+++ RECORDS SUPPLIED
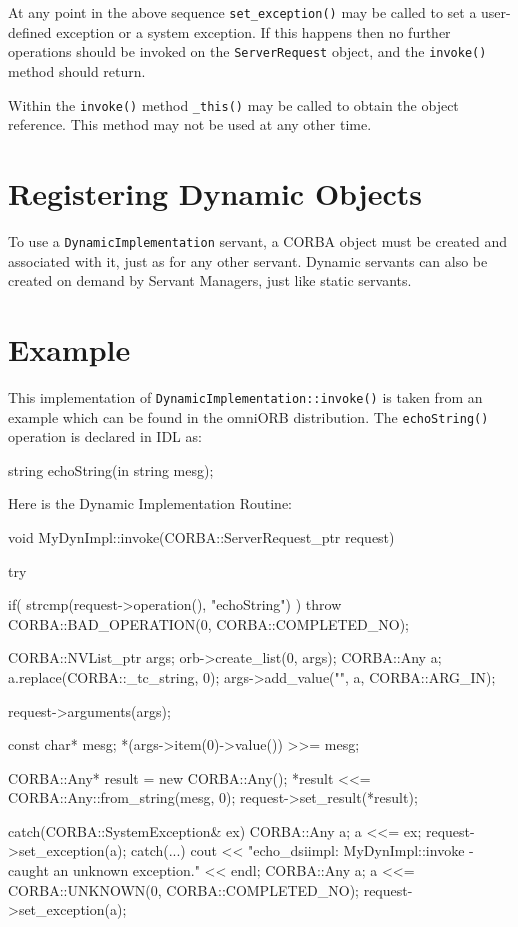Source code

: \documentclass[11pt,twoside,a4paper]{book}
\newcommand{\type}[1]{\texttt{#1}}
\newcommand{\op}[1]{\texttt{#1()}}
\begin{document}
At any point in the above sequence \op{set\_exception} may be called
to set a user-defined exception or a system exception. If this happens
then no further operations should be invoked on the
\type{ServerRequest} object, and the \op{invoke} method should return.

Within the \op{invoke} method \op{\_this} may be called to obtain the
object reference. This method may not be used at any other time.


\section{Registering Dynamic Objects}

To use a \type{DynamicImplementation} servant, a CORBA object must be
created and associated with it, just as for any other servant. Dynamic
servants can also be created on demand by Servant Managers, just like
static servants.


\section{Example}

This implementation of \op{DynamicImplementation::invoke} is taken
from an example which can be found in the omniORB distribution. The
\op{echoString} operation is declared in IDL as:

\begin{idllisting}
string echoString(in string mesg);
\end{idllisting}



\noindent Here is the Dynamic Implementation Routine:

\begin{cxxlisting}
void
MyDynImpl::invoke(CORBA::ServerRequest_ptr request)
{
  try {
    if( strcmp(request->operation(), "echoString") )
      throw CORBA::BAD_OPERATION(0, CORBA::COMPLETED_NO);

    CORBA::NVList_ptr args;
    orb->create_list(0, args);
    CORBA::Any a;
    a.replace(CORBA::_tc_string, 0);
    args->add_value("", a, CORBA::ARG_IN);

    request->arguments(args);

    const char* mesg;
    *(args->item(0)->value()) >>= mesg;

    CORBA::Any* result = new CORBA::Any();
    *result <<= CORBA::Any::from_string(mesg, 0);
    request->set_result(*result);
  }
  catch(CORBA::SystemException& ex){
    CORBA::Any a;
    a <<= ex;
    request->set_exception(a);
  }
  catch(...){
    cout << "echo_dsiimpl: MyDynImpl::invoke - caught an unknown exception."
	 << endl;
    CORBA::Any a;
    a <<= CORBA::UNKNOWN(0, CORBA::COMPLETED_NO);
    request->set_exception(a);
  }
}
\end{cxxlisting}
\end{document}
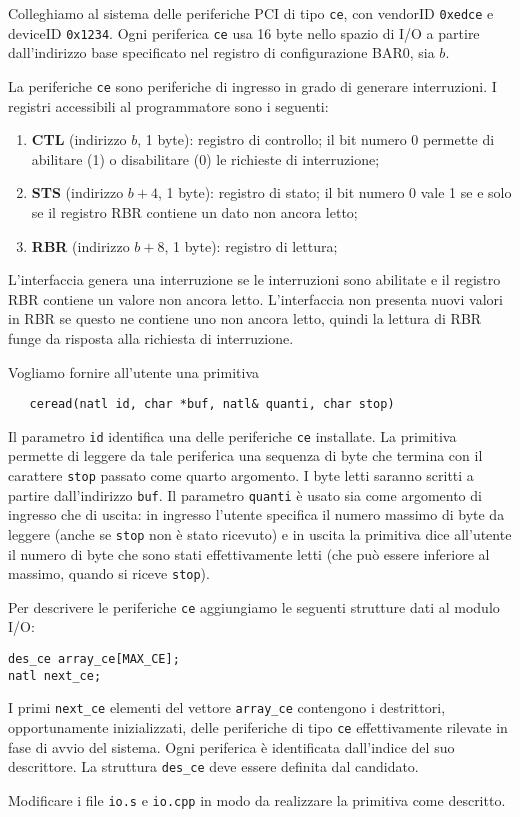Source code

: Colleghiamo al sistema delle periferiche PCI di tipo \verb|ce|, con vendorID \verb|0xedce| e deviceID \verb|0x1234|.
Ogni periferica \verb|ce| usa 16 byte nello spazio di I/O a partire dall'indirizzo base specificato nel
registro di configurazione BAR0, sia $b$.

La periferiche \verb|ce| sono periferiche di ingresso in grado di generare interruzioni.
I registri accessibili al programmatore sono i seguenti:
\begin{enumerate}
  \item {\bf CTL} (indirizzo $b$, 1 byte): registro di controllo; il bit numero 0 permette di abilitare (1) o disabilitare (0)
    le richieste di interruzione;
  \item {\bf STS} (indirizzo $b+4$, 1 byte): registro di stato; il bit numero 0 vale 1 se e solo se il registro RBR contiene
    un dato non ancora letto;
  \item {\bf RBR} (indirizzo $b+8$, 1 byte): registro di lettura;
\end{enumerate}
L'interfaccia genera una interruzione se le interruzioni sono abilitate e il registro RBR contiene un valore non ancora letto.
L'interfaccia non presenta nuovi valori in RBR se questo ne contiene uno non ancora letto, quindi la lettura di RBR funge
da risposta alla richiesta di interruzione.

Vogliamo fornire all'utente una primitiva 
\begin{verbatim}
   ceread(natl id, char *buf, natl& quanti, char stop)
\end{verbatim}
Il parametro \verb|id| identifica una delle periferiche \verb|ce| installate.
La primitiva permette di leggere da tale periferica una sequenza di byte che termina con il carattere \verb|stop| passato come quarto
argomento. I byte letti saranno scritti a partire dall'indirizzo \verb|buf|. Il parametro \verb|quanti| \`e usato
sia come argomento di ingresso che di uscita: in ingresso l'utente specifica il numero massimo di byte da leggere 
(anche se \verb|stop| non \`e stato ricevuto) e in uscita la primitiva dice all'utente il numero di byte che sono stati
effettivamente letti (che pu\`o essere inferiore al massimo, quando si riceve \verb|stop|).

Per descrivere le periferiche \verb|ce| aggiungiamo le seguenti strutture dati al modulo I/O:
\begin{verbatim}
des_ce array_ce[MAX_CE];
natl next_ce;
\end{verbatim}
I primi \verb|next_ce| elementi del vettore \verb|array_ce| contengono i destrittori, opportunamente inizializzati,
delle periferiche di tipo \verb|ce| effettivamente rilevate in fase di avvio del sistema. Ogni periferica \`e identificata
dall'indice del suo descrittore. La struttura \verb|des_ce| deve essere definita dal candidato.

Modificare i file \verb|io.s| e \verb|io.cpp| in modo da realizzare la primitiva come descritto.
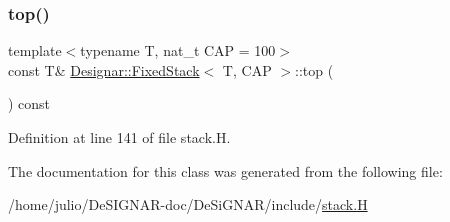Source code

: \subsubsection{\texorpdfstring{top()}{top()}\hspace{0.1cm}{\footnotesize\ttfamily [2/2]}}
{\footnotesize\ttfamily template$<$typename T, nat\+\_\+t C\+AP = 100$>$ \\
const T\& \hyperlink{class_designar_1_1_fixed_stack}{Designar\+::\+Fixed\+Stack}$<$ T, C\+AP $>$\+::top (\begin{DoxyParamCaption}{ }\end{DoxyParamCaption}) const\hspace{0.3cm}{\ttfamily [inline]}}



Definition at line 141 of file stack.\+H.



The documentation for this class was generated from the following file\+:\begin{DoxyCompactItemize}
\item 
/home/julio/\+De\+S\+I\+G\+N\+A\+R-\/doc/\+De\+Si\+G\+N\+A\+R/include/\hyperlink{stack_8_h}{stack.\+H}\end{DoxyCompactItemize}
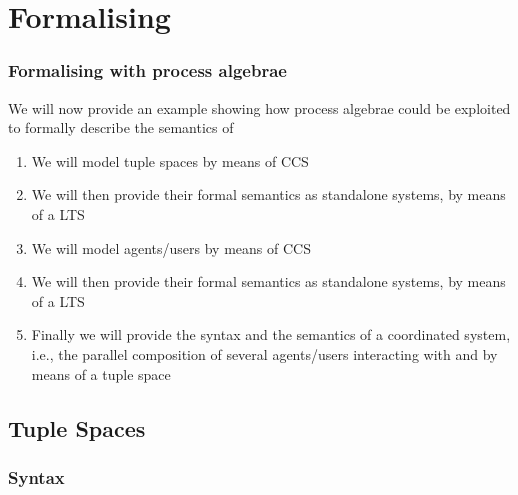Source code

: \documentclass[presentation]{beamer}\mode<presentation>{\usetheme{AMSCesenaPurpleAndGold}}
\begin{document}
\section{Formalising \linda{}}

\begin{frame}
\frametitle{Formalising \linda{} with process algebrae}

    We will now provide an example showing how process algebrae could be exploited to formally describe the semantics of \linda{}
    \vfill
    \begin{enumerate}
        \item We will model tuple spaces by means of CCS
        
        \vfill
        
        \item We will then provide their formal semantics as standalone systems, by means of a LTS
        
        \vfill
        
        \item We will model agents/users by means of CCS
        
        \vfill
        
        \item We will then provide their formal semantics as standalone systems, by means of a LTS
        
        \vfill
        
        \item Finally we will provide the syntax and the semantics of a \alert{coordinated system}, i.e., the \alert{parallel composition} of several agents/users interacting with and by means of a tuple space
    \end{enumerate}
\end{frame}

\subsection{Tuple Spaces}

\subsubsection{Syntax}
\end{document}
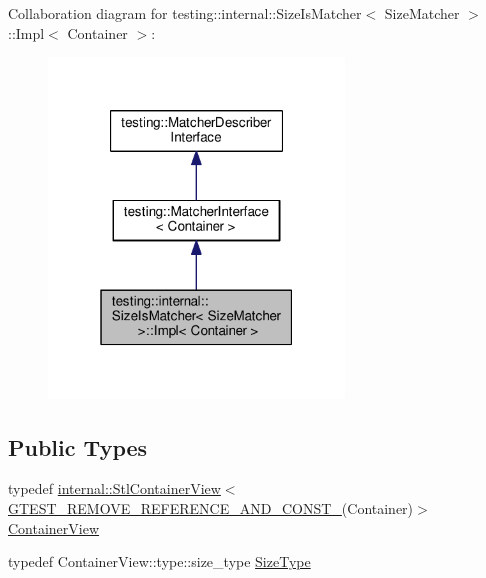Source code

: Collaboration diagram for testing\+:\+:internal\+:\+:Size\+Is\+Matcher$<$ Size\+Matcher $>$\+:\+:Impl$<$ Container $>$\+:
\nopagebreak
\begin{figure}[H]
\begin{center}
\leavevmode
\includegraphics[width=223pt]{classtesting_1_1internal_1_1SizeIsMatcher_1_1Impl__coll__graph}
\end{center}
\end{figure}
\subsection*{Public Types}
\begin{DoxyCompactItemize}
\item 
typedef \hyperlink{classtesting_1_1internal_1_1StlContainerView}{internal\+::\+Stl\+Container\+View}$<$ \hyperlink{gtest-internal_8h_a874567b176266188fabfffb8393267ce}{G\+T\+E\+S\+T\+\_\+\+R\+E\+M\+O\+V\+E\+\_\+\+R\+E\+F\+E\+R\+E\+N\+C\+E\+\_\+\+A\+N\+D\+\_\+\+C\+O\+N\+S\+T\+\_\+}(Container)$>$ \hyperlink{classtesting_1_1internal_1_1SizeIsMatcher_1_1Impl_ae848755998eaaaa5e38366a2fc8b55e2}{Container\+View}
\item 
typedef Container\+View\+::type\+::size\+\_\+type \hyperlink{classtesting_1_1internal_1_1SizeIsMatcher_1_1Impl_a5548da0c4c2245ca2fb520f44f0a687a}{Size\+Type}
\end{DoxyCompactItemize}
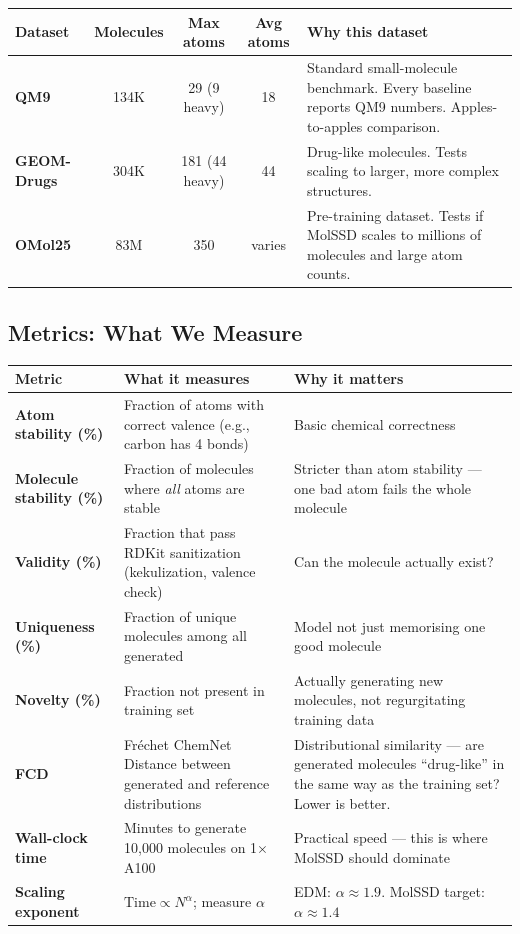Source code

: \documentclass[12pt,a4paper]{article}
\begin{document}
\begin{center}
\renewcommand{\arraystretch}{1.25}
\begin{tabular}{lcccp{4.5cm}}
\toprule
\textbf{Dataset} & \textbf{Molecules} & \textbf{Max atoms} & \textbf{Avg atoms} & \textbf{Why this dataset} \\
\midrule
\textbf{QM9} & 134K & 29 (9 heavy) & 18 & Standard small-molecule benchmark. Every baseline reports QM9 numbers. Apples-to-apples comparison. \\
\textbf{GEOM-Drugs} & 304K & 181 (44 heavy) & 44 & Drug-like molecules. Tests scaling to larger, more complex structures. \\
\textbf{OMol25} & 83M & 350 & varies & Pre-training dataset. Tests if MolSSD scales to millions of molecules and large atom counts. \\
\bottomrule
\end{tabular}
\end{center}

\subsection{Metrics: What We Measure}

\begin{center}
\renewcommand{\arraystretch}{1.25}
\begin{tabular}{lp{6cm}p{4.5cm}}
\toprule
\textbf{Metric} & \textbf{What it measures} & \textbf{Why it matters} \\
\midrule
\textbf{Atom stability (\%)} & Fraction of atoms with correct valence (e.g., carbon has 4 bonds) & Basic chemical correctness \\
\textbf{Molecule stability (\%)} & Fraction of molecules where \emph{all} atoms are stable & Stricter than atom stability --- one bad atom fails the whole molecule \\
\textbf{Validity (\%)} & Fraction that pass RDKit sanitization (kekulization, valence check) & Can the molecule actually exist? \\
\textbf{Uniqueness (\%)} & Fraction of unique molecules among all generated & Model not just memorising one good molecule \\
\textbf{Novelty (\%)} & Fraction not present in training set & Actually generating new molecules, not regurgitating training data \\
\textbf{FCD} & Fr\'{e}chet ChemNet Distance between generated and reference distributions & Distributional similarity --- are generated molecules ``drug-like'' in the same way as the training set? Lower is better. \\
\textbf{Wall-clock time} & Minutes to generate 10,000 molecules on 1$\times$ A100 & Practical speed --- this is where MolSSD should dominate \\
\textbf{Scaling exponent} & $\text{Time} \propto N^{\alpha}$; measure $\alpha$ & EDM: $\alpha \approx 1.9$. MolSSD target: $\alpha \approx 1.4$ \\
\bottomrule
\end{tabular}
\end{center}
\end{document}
++++++
Search each line of the data above for "like", and copy the lines where it occurs.

§ OUTPUT BELOW
servants can also be created on demand by Servant Managers, just like
\textbf{GEOM-Drugs} & 304K & 181 (44 heavy) & 44 & Drug-like molecules. Tests scaling to larger, more complex structures. \\
\textbf{FCD} & Fr\'{e}chet ChemNet Distance between generated and reference distributions & Distributional similarity --- are generated molecules ``drug-like'' in the same way as the training set? Lower is better. \\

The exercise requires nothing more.